PROVIDED DATA:
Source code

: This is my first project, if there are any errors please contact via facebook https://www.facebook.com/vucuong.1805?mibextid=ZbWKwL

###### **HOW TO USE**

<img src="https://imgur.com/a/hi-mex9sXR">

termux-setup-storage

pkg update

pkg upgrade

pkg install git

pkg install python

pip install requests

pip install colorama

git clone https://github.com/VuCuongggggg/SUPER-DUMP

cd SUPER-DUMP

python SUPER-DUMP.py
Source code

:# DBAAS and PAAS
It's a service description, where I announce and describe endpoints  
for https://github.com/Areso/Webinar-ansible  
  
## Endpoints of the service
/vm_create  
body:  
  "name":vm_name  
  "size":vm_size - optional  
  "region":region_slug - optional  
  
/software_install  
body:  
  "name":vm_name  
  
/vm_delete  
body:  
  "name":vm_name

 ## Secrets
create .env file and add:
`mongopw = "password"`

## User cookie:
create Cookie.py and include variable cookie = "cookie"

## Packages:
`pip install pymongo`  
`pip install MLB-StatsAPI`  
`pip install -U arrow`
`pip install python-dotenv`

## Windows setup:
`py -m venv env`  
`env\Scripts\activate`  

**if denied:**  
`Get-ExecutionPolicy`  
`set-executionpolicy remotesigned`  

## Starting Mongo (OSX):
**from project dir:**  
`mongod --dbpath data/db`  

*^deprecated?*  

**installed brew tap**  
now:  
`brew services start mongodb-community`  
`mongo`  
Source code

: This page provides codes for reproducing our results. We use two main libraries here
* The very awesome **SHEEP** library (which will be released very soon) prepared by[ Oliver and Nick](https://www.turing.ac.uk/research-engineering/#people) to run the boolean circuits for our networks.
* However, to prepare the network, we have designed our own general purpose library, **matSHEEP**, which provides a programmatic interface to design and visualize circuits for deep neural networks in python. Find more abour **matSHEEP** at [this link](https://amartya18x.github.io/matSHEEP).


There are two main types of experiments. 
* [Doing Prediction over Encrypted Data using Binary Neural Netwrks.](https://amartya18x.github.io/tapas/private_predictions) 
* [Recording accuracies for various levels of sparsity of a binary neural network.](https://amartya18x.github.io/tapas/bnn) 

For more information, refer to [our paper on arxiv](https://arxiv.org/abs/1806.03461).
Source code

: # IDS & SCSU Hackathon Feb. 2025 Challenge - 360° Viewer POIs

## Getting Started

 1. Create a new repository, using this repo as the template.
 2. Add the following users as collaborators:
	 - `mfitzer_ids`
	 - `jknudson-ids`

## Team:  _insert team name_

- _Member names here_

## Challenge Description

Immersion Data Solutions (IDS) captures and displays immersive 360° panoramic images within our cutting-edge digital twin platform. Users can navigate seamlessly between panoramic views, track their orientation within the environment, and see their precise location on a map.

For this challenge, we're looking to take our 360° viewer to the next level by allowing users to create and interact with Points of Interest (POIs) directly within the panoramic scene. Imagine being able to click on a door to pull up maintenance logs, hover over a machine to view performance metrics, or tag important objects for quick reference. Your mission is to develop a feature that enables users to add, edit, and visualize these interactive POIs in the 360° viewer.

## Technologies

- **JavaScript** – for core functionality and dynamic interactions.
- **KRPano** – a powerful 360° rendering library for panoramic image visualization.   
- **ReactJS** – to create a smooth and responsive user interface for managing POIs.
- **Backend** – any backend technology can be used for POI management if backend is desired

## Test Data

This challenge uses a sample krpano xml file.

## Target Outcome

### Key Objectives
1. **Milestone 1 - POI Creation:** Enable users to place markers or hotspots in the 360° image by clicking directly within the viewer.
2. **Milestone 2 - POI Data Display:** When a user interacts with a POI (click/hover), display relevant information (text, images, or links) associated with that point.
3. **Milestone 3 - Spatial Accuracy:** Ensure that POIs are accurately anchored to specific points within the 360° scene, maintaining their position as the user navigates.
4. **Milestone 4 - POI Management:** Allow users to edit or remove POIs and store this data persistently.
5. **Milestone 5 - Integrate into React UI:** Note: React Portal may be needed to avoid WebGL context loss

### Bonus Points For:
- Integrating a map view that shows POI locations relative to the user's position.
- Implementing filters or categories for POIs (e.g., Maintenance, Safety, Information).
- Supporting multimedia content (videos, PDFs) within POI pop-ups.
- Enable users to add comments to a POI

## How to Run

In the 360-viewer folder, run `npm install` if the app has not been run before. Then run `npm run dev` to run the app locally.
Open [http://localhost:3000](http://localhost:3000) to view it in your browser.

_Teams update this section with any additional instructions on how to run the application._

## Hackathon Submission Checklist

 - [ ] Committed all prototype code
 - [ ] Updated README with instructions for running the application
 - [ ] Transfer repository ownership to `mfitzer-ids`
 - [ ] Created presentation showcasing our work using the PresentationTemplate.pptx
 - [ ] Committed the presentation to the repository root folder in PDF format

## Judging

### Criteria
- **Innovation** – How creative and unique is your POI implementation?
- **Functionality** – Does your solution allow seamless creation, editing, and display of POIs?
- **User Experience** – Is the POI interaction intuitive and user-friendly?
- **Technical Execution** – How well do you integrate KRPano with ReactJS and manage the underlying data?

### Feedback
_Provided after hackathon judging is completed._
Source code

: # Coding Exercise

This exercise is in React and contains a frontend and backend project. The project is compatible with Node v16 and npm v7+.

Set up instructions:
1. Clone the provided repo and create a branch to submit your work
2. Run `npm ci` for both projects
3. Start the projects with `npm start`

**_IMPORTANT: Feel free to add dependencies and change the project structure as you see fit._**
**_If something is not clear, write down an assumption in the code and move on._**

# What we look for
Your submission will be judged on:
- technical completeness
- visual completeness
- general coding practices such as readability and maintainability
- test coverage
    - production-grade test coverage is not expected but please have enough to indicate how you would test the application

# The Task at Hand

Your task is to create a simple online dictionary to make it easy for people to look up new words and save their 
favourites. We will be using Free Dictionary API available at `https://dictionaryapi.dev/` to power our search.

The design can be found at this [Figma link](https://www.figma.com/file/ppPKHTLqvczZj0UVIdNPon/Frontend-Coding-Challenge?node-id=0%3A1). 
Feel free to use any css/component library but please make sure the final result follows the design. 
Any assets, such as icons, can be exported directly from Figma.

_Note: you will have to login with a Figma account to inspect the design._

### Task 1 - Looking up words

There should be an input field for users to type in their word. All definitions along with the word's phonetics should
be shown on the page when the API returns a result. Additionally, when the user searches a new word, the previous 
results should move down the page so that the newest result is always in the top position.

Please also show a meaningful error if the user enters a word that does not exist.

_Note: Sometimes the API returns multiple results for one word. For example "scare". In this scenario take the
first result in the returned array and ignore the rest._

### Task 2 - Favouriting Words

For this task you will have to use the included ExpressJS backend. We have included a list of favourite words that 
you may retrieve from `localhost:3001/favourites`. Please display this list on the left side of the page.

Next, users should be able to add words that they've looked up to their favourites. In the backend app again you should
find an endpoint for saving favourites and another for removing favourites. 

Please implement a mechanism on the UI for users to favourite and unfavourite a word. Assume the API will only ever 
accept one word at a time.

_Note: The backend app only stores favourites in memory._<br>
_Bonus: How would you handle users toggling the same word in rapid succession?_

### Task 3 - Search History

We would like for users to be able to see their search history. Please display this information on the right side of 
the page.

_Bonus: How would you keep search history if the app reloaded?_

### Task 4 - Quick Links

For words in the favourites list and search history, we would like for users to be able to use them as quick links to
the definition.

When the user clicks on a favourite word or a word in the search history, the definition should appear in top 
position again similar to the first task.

WORK ORDER: Using the data above, print every record exactly as shown.

TASK OUTPUT:
Source code

: This is my first project, if there are any errors please contact via facebook https://www.facebook.com/vucuong.1805?mibextid=ZbWKwL

###### **HOW TO USE**

<img src="https://imgur.com/a/hi-mex9sXR">

termux-setup-storage

pkg update

pkg upgrade

pkg install git

pkg install python

pip install requests

pip install colorama

git clone https://github.com/VuCuongggggg/SUPER-DUMP

cd SUPER-DUMP

python SUPER-DUMP.py
Source code

:# DBAAS and PAAS
It's a service description, where I announce and describe endpoints  
for https://github.com/Areso/Webinar-ansible  
  
## Endpoints of the service
/vm_create  
body:  
  "name":vm_name  
  "size":vm_size - optional  
  "region":region_slug - optional  
  
/software_install  
body:  
  "name":vm_name  
  
/vm_delete  
body:  
  "name":vm_name

 ## Secrets
create .env file and add:
`mongopw = "password"`

## User cookie:
create Cookie.py and include variable cookie = "cookie"

## Packages:
`pip install pymongo`  
`pip install MLB-StatsAPI`  
`pip install -U arrow`
`pip install python-dotenv`

## Windows setup:
`py -m venv env`  
`env\Scripts\activate`  

**if denied:**  
`Get-ExecutionPolicy`  
`set-executionpolicy remotesigned`  

## Starting Mongo (OSX):
**from project dir:**  
`mongod --dbpath data/db`  

*^deprecated?*  

**installed brew tap**  
now:  
`brew services start mongodb-community`  
`mongo`  
Source code

: This page provides codes for reproducing our results. We use two main libraries here
* The very awesome **SHEEP** library (which will be released very soon) prepared by[ Oliver and Nick](https://www.turing.ac.uk/research-engineering/#people) to run the boolean circuits for our networks.
* However, to prepare the network, we have designed our own general purpose library, **matSHEEP**, which provides a programmatic interface to design and visualize circuits for deep neural networks in python. Find more abour **matSHEEP** at [this link](https://amartya18x.github.io/matSHEEP).


There are two main types of experiments. 
* [Doing Prediction over Encrypted Data using Binary Neural Netwrks.](https://amartya18x.github.io/tapas/private_predictions) 
* [Recording accuracies for various levels of sparsity of a binary neural network.](https://amartya18x.github.io/tapas/bnn) 

For more information, refer to [our paper on arxiv](https://arxiv.org/abs/1806.03461).
Source code

: # IDS & SCSU Hackathon Feb. 2025 Challenge - 360° Viewer POIs

## Getting Started

 1. Create a new repository, using this repo as the template.
 2. Add the following users as collaborators:
	 - `mfitzer_ids`
	 - `jknudson-ids`

## Team:  _insert team name_

- _Member names here_

## Challenge Description

Immersion Data Solutions (IDS) captures and displays immersive 360° panoramic images within our cutting-edge digital twin platform. Users can navigate seamlessly between panoramic views, track their orientation within the environment, and see their precise location on a map.

For this challenge, we're looking to take our 360° viewer to the next level by allowing users to create and interact with Points of Interest (POIs) directly within the panoramic scene. Imagine being able to click on a door to pull up maintenance logs, hover over a machine to view performance metrics, or tag important objects for quick reference. Your mission is to develop a feature that enables users to add, edit, and visualize these interactive POIs in the 360° viewer.

## Technologies

- **JavaScript** – for core functionality and dynamic interactions.
- **KRPano** – a powerful 360° rendering library for panoramic image visualization.   
- **ReactJS** – to create a smooth and responsive user interface for managing POIs.
- **Backend** – any backend technology can be used for POI management if backend is desired

## Test Data

This challenge uses a sample krpano xml file.

## Target Outcome

### Key Objectives
1. **Milestone 1 - POI Creation:** Enable users to place markers or hotspots in the 360° image by clicking directly within the viewer.
2. **Milestone 2 - POI Data Display:** When a user interacts with a POI (click/hover), display relevant information (text, images, or links) associated with that point.
3. **Milestone 3 - Spatial Accuracy:** Ensure that POIs are accurately anchored to specific points within the 360° scene, maintaining their position as the user navigates.
4. **Milestone 4 - POI Management:** Allow users to edit or remove POIs and store this data persistently.
5. **Milestone 5 - Integrate into React UI:** Note: React Portal may be needed to avoid WebGL context loss

### Bonus Points For:
- Integrating a map view that shows POI locations relative to the user's position.
- Implementing filters or categories for POIs (e.g., Maintenance, Safety, Information).
- Supporting multimedia content (videos, PDFs) within POI pop-ups.
- Enable users to add comments to a POI

## How to Run

In the 360-viewer folder, run `npm install` if the app has not been run before. Then run `npm run dev` to run the app locally.
Open [http://localhost:3000](http://localhost:3000) to view it in your browser.

_Teams update this section with any additional instructions on how to run the application._

## Hackathon Submission Checklist

 - [ ] Committed all prototype code
 - [ ] Updated README with instructions for running the application
 - [ ] Transfer repository ownership to `mfitzer-ids`
 - [ ] Created presentation showcasing our work using the PresentationTemplate.pptx
 - [ ] Committed the presentation to the repository root folder in PDF format

## Judging

### Criteria
- **Innovation** – How creative and unique is your POI implementation?
- **Functionality** – Does your solution allow seamless creation, editing, and display of POIs?
- **User Experience** – Is the POI interaction intuitive and user-friendly?
- **Technical Execution** – How well do you integrate KRPano with ReactJS and manage the underlying data?

### Feedback
_Provided after hackathon judging is completed._
Source code

: # Coding Exercise

This exercise is in React and contains a frontend and backend project. The project is compatible with Node v16 and npm v7+.

Set up instructions:
1. Clone the provided repo and create a branch to submit your work
2. Run `npm ci` for both projects
3. Start the projects with `npm start`

**_IMPORTANT: Feel free to add dependencies and change the project structure as you see fit._**
**_If something is not clear, write down an assumption in the code and move on._**

# What we look for
Your submission will be judged on:
- technical completeness
- visual completeness
- general coding practices such as readability and maintainability
- test coverage
    - production-grade test coverage is not expected but please have enough to indicate how you would test the application

# The Task at Hand

Your task is to create a simple online dictionary to make it easy for people to look up new words and save their 
favourites. We will be using Free Dictionary API available at `https://dictionaryapi.dev/` to power our search.

The design can be found at this [Figma link](https://www.figma.com/file/ppPKHTLqvczZj0UVIdNPon/Frontend-Coding-Challenge?node-id=0%3A1). 
Feel free to use any css/component library but please make sure the final result follows the design. 
Any assets, such as icons, can be exported directly from Figma.

_Note: you will have to login with a Figma account to inspect the design._

### Task 1 - Looking up words

There should be an input field for users to type in their word. All definitions along with the word's phonetics should
be shown on the page when the API returns a result. Additionally, when the user searches a new word, the previous 
results should move down the page so that the newest result is always in the top position.

Please also show a meaningful error if the user enters a word that does not exist.

_Note: Sometimes the API returns multiple results for one word. For example "scare". In this scenario take the
first result in the returned array and ignore the rest._

### Task 2 - Favouriting Words

For this task you will have to use the included ExpressJS backend. We have included a list of favourite words that 
you may retrieve from `localhost:3001/favourites`. Please display this list on the left side of the page.

Next, users should be able to add words that they've looked up to their favourites. In the backend app again you should
find an endpoint for saving favourites and another for removing favourites. 

Please implement a mechanism on the UI for users to favourite and unfavourite a word. Assume the API will only ever 
accept one word at a time.

_Note: The backend app only stores favourites in memory._<br>
_Bonus: How would you handle users toggling the same word in rapid succession?_

### Task 3 - Search History

We would like for users to be able to see their search history. Please display this information on the right side of 
the page.

_Bonus: How would you keep search history if the app reloaded?_

### Task 4 - Quick Links

For words in the favourites list and search history, we would like for users to be able to use them as quick links to
the definition.

When the user clicks on a favourite word or a word in the search history, the definition should appear in top 
position again similar to the first task.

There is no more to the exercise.